Task to complete ::
Everything from the opening line of the records below through the line with "- After downloading, move" must be duplicated exactly, pictures left out.

[Provided records]

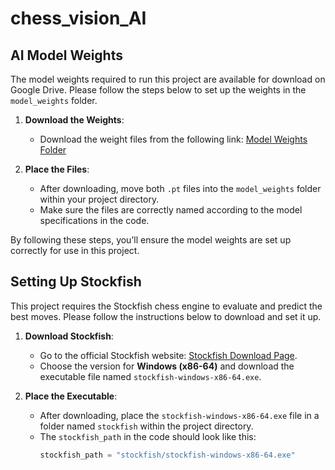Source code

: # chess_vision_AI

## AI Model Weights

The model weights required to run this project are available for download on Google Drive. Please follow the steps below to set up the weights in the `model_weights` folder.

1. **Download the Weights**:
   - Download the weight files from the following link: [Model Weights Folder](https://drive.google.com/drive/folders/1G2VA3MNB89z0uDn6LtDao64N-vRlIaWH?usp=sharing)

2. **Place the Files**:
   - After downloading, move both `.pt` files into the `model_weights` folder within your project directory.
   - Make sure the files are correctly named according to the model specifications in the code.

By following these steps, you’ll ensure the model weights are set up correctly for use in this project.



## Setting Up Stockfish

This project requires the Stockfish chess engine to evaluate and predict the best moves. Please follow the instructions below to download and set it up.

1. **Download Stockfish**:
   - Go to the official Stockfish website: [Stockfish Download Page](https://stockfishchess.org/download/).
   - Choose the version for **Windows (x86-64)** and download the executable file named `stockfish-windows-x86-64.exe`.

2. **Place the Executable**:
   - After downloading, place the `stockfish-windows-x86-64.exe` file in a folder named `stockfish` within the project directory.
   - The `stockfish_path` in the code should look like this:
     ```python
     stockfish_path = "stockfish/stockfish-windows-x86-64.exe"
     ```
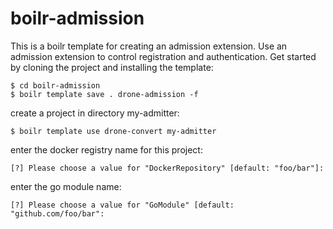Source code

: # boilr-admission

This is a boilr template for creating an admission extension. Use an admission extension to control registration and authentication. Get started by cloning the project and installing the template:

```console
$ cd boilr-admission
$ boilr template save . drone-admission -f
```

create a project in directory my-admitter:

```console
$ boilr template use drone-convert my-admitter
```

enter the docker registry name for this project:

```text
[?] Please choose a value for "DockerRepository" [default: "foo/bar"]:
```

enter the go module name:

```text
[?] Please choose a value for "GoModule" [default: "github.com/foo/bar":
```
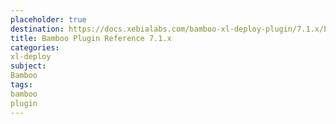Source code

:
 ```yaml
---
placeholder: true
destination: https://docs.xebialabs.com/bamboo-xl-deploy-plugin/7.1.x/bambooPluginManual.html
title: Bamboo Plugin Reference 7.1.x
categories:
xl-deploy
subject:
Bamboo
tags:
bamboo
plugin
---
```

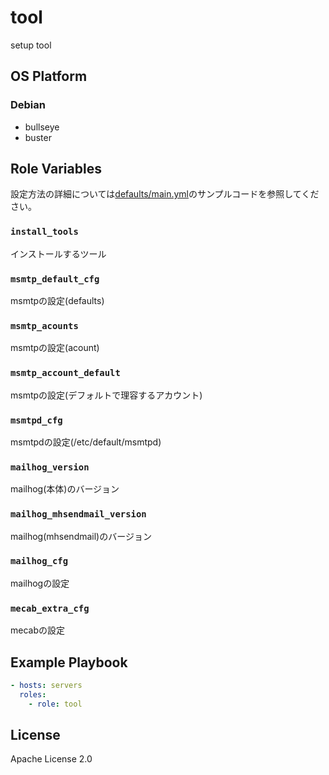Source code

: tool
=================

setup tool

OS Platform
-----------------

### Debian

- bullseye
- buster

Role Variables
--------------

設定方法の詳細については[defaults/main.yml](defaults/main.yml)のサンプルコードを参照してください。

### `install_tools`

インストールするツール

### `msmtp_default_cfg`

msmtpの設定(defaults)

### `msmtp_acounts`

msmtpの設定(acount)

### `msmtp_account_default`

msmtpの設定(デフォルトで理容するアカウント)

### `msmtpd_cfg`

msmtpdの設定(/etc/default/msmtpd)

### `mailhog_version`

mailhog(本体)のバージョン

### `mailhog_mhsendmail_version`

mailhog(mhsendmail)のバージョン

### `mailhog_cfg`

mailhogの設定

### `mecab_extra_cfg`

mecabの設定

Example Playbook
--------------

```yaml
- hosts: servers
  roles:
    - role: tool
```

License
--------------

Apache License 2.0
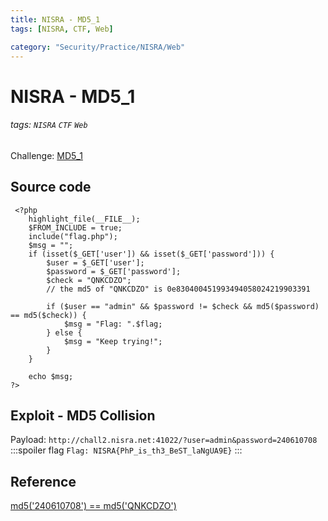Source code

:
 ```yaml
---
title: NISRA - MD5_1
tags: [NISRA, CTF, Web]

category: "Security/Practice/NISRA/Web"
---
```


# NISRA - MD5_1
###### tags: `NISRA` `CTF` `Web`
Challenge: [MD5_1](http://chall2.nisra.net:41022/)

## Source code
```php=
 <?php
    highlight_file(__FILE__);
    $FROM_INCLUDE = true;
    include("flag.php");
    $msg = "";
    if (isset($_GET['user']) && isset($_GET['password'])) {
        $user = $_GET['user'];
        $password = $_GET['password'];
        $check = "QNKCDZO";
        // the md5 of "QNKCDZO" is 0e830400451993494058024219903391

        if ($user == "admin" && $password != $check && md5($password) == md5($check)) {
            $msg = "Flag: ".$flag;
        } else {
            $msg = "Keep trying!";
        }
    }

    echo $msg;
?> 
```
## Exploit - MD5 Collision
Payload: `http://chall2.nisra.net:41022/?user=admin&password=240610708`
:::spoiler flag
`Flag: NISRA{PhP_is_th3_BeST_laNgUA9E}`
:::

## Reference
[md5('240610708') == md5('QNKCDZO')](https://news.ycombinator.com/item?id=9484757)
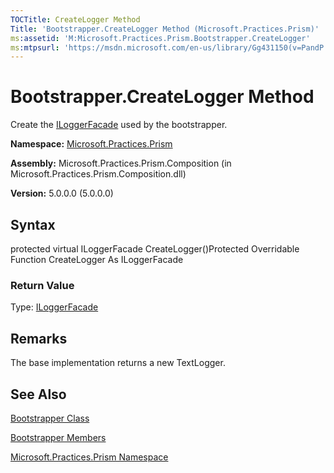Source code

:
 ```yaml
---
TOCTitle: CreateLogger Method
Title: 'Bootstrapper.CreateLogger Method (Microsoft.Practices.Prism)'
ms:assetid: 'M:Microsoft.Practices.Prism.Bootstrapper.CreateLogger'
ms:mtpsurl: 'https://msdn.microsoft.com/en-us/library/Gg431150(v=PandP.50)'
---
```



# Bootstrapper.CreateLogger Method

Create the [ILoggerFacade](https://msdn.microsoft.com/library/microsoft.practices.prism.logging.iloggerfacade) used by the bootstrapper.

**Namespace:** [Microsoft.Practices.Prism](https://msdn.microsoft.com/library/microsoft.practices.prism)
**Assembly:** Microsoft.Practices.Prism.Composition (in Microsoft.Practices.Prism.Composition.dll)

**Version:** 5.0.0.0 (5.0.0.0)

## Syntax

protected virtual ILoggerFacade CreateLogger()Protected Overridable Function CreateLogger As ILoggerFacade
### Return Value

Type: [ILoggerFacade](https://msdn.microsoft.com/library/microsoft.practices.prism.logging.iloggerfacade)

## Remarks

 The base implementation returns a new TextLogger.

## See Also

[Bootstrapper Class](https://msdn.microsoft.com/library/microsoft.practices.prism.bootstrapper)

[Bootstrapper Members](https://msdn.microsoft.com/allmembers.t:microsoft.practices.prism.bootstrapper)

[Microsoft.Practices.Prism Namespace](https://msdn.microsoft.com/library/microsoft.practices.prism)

[/Provided records]

Task answer ::
Source code

: # chess_vision_AI

## AI Model Weights

The model weights required to run this project are available for download on Google Drive. Please follow the steps below to set up the weights in the `model_weights` folder.

1. **Download the Weights**:
   - Download the weight files from the following link: [Model Weights Folder](https://drive.google.com/drive/folders/1G2VA3MNB89z0uDn6LtDao64N-vRlIaWH?usp=sharing)

2. **Place the Files**:
   - After downloading, move both `.pt` files into the `model_weights` folder within your project directory.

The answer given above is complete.